How microbial screening is uncovering buried treasure

Genome scientist Craig Venter is cruising the world in his yacht, sampling the genetic diversity of marine bacteria and microbes wafted over the oceans by intercontinental winds, and finding enough genetic treasure to keep drug-hunters in work for a few centuries.

Lacking a luxury yacht, Sydney biopharma Microbial Screening Technologies (MST) is limited to hunting for buried treasure. It is exploring the microbial diversity to the terrestrial biosphere.

Between them, they are confirming the prescience, from a biological perspective, of Hamlet's reflection on the limits of human knowledge: "There are more things in heaven and earth, Horatio, than are dreamt of in your philosophy."

But MST's CEO Ernest Lacey says the company is leaving all that DNA code and its products to protein and peptide experts. The main game for his unlisted company is the immense diversity of small-molecule metabolites arising from all that genetic activity in soil microbes -- bacteria, fungi, protozoans and nematodes.

This week, MST signed a collaborative research agreement with the University of Queensland's Institute for Molecular Bioscience, which the partners believe will significantly accelerate the discovery of new antibiotics, and drugs for a range of important human diseases.

What makes MST different from other bioprospecting companies, Lacey says, is that it now has the means to rapidly screen microbial metabolities for promising drug activity, using a range of unique bioassays developed by IMB experts.

"We're trying to understand both the biology and chemistry that make up soil microbes, before we even begin screening in some else's assays," he says.
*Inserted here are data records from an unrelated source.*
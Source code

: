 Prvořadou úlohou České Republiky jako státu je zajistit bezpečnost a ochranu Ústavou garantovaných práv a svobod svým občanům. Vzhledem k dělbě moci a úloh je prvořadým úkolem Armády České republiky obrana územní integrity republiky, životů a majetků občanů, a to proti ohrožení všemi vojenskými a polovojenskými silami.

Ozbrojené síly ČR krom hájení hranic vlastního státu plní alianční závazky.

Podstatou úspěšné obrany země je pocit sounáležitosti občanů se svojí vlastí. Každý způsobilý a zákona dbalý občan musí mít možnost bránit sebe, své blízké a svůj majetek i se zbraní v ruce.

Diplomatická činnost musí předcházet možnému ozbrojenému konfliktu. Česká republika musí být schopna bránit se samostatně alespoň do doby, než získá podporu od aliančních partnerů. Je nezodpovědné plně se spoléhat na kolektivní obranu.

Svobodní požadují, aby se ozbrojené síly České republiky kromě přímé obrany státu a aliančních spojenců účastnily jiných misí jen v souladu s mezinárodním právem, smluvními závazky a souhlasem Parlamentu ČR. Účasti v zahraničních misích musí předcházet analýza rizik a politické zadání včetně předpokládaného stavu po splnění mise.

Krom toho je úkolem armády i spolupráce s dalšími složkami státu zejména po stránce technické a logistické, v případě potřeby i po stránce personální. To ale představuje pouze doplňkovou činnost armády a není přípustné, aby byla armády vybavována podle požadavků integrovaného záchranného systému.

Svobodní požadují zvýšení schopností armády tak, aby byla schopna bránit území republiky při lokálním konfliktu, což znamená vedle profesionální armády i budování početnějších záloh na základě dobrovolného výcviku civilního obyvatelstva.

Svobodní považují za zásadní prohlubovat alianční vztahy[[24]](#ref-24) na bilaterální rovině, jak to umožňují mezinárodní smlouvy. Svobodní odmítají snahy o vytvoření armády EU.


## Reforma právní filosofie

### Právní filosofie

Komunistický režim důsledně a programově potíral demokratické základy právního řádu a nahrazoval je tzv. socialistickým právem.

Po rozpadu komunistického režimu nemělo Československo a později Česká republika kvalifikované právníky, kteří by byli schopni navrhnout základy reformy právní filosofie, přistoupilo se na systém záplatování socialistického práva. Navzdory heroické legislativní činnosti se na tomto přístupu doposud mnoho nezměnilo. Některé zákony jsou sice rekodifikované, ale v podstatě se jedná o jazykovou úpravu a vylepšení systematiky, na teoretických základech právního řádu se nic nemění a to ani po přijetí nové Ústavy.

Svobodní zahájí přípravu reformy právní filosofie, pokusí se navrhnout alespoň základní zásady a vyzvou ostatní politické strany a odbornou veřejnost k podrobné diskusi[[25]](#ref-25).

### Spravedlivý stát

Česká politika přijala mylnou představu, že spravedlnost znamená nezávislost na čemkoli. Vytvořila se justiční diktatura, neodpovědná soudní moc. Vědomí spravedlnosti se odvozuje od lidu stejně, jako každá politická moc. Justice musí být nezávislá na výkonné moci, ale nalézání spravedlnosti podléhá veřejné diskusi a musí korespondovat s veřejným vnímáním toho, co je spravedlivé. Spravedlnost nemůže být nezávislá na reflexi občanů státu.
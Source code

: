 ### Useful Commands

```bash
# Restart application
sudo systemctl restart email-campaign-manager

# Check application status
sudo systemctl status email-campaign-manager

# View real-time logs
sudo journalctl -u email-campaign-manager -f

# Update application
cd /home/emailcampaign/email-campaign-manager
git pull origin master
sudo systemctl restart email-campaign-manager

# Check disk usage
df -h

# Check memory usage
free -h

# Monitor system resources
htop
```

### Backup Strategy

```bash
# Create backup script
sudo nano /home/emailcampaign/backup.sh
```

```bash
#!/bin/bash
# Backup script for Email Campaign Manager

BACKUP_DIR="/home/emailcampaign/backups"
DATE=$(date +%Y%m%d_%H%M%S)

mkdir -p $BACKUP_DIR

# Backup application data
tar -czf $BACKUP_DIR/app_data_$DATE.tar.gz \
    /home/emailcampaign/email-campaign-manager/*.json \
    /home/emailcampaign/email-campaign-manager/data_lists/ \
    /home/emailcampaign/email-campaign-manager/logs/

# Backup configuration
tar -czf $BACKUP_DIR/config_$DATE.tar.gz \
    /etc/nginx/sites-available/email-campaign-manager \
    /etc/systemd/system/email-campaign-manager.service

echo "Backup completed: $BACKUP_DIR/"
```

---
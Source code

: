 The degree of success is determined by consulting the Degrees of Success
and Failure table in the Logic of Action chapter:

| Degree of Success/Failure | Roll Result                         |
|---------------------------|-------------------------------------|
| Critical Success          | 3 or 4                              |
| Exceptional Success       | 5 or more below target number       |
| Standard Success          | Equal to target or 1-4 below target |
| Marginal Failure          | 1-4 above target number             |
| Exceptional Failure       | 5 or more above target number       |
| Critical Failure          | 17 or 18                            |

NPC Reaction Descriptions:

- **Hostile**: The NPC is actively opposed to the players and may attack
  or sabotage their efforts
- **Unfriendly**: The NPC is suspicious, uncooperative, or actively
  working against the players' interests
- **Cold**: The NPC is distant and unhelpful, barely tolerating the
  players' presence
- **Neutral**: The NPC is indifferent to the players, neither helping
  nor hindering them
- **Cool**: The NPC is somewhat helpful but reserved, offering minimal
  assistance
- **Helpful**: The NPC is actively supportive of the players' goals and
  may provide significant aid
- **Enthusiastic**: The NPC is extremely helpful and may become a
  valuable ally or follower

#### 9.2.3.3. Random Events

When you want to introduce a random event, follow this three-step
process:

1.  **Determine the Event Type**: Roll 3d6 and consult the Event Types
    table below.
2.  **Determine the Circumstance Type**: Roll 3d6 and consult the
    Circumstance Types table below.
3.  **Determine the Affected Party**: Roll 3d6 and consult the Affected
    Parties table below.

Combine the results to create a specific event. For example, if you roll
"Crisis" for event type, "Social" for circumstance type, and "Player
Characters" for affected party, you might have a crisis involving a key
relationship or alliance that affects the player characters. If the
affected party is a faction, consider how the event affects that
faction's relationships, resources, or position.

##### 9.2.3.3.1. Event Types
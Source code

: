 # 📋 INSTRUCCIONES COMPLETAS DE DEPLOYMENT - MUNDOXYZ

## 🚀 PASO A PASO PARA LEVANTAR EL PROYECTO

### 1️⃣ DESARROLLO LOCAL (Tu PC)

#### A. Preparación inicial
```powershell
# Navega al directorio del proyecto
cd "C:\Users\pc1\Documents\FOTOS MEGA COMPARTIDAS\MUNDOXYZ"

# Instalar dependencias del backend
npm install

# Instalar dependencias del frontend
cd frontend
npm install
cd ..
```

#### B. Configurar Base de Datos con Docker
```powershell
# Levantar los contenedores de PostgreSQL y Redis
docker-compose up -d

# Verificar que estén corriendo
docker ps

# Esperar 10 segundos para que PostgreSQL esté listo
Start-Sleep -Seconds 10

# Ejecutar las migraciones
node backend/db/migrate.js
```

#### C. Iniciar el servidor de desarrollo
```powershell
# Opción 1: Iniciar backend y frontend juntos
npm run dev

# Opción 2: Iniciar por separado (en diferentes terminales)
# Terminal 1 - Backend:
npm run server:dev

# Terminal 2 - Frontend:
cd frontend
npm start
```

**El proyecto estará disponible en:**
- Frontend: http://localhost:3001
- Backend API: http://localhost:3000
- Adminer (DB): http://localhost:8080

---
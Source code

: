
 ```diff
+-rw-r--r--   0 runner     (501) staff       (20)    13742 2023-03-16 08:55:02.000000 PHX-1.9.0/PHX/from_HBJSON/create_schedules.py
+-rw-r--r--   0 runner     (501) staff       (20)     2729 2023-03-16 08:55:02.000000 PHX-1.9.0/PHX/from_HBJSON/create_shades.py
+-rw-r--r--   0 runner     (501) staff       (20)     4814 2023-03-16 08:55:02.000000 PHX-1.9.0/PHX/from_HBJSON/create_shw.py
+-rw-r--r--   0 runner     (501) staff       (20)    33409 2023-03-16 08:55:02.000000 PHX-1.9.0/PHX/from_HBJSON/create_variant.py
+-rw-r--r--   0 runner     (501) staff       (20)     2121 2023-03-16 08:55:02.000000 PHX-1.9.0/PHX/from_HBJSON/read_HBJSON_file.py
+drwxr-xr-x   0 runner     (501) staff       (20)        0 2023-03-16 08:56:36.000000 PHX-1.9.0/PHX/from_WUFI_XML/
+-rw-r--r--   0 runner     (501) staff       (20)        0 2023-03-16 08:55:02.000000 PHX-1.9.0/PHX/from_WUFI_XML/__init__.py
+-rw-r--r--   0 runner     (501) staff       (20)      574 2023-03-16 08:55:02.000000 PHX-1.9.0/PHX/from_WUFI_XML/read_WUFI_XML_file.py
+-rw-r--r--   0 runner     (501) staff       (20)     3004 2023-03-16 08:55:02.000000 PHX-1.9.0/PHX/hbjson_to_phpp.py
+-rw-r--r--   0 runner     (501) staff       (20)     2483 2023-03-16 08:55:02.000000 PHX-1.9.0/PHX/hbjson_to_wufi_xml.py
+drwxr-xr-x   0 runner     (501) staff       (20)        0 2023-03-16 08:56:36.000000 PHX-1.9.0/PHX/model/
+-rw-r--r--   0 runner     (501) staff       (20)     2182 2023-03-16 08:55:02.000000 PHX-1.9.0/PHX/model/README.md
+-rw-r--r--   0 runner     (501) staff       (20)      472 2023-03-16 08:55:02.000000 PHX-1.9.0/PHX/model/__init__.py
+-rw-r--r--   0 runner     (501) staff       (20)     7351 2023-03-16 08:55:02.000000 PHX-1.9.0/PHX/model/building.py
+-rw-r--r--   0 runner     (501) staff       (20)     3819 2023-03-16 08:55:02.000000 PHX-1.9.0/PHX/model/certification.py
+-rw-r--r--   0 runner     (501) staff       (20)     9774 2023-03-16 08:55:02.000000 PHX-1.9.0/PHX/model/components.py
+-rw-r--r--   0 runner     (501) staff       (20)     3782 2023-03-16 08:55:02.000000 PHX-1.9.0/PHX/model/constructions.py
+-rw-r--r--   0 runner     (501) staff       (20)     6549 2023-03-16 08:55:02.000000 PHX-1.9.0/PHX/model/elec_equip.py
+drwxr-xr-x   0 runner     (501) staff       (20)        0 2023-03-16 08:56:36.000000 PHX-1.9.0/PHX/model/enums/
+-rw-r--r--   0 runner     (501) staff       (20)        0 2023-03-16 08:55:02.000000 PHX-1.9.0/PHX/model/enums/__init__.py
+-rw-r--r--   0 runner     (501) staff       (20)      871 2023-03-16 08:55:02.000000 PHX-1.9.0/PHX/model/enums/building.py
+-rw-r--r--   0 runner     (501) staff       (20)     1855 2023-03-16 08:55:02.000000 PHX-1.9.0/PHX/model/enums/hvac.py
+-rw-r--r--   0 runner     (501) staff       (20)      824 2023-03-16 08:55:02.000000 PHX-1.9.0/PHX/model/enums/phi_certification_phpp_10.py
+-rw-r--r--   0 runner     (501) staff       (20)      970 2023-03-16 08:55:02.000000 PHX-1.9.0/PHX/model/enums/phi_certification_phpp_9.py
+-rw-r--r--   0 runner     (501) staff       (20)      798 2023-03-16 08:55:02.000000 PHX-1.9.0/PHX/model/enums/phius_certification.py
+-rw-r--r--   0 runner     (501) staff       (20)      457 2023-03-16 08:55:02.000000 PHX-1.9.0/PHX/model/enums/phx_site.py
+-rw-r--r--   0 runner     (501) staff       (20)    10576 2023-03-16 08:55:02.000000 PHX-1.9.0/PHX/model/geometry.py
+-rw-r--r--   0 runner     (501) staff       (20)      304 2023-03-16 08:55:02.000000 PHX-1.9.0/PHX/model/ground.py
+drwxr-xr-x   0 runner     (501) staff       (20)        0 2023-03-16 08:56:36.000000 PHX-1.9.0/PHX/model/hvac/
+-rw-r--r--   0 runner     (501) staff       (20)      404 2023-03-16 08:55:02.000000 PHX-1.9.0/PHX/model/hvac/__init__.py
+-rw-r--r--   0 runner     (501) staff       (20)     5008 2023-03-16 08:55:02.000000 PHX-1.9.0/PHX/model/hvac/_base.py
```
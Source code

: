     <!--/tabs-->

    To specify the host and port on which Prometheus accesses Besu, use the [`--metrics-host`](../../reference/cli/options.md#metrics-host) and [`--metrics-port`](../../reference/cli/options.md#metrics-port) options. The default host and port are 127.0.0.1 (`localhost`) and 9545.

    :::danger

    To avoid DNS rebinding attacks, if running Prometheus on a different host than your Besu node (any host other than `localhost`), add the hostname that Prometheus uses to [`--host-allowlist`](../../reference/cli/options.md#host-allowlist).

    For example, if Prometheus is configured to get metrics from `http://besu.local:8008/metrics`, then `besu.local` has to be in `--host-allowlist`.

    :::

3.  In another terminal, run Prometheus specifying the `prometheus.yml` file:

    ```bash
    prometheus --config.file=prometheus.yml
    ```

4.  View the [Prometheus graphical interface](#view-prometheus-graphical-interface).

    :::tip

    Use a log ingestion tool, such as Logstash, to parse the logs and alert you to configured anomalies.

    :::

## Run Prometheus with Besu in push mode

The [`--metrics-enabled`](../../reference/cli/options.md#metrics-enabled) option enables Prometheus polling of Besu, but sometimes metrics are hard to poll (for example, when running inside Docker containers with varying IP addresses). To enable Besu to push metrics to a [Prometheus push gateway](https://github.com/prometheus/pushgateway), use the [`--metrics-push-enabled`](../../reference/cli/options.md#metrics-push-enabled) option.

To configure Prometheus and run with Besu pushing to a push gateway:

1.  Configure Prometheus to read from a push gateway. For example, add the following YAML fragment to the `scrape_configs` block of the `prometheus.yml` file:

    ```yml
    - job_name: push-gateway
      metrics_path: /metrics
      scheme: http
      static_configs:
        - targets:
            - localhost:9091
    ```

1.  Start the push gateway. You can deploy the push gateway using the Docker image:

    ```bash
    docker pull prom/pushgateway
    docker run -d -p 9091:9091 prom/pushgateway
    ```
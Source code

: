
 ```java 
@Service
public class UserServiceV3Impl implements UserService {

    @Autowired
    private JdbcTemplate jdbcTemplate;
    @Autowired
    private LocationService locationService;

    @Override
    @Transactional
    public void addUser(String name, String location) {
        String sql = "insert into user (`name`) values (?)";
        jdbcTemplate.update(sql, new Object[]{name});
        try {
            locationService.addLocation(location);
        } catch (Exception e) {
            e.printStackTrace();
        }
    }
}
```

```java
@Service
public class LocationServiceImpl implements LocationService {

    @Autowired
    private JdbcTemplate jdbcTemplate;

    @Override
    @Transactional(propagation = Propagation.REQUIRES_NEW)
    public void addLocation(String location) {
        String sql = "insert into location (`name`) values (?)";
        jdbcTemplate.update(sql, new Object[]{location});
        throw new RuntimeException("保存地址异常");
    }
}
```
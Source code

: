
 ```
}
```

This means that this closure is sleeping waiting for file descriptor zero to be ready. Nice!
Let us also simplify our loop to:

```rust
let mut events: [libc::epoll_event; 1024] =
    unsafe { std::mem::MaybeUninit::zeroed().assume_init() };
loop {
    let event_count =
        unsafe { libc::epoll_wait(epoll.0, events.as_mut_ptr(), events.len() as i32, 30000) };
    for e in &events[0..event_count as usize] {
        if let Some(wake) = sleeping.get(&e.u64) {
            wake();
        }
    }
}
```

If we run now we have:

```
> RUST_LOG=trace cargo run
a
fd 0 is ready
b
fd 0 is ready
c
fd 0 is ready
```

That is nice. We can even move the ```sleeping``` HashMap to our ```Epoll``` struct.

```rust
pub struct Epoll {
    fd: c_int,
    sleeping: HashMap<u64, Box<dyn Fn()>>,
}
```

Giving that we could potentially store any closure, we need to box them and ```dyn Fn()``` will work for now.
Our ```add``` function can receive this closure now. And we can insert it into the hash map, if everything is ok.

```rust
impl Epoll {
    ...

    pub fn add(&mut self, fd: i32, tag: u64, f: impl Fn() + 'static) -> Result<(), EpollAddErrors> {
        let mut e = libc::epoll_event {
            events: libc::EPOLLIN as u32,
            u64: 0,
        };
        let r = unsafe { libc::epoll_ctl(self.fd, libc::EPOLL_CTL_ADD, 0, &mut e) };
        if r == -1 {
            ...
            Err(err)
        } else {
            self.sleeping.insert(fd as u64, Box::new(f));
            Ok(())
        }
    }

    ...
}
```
"The traditional approach never addressed the fundamental problems involved in dealing with such diversity. It just involved building libraries of compounds, and pushing them against standard cellular bioassays."

In contrast, IMB is developing assays based on distinct classes or sub-types of cellular receptors, or ion channels, that have been linked to specific biological functions or pathways -- for example, the nicotinic acetylcholine receptor, the target of Metabolic Pharmaceuticals' peptide therapy for chronic neuropathic pain, derived from cone shell venom.

IMB researcher Prof Rob Capon says that, from the institute's perspective, it now has access to one of the world's largest ready-made libraries of microbial diversity. MST has accumulated 400,000 isolates of fungi, actinomycetes and other bacteria, to search for new chemistries that could give rise to potent new drugs with novel and highly selective activity.

Capon says that in the past 50 years, more than half of the major breakthroughs in the pharmaceutical industry have been natural products, and around 60 per cent of chemotherapeutics reaching late-stage clinical trials have been of microbial origin.

Focus on new molecules

He says biodiscovery at IMB has leap-frogged the expensive, time consuming process of collecting and cataloguing microbial diversity, allowing researchers to focus immediately on identifying new biologically active molecules.

Lacey says the company will typically run each organism through about 10 of its own screens to profile the biological and pharmacological activity of its metabolites. These metabolities are then screened against new assays for highly specific activity, developed by IMB researchers.

"Rob Capon has developed a new bioassay, which he used to screen 500 extracts from our microbes, and found 10 with promising activity," Lacey says. "We then sift the extracts and pull out the particular molecules responsible for the activity. It's very quick -- with conventional methods, you might spend three or four years working on the molecules, without knowing which of them are interesting.

"It's the way you're most likely to find novel activity, and the diversity of metabolites is so great that it's unlikely anyone else will already have found the same molecule by chance."

And that diversity is literally only scratching the surface, according to Lacey. He says a single cubic centimeter of soil contains a complex ecosystem, and an enormous diversity of microbes. Over billions of years, the struggle to compete and survive has seen each microbe evolve its own arsenal of metabolites with anti-fungal, anti-bacterial, nematicidal or anti-protozoan activity.

"We're a small, innovative company, and IMB is at the leading edge of molecular technology," Lacey says. "One of IMB's major strengths is that their philosophy is not only making discoveries, but making them in a way where they can be helpful tools and resources for further discovery.

"They're helping is get a handle on biodiversity, and were beginning to make discoveries very rapidly -- as soon they develop a new assay, we can put some unique biodiversity against it to see what we can find."

Lacey says the great advantage of small-molecule metabolites over proteins and peptides is that over billions of years, microbes have evolved to use low molecular-weight compounds to handle virtually all of their survival functions -- their approach is minimalist, yet optimised for survival.

The diversity of microbes in soil is phenomenal, and the number of potential interactions between them rises exponentially with species diversity -- and so does the diversity of metabolites.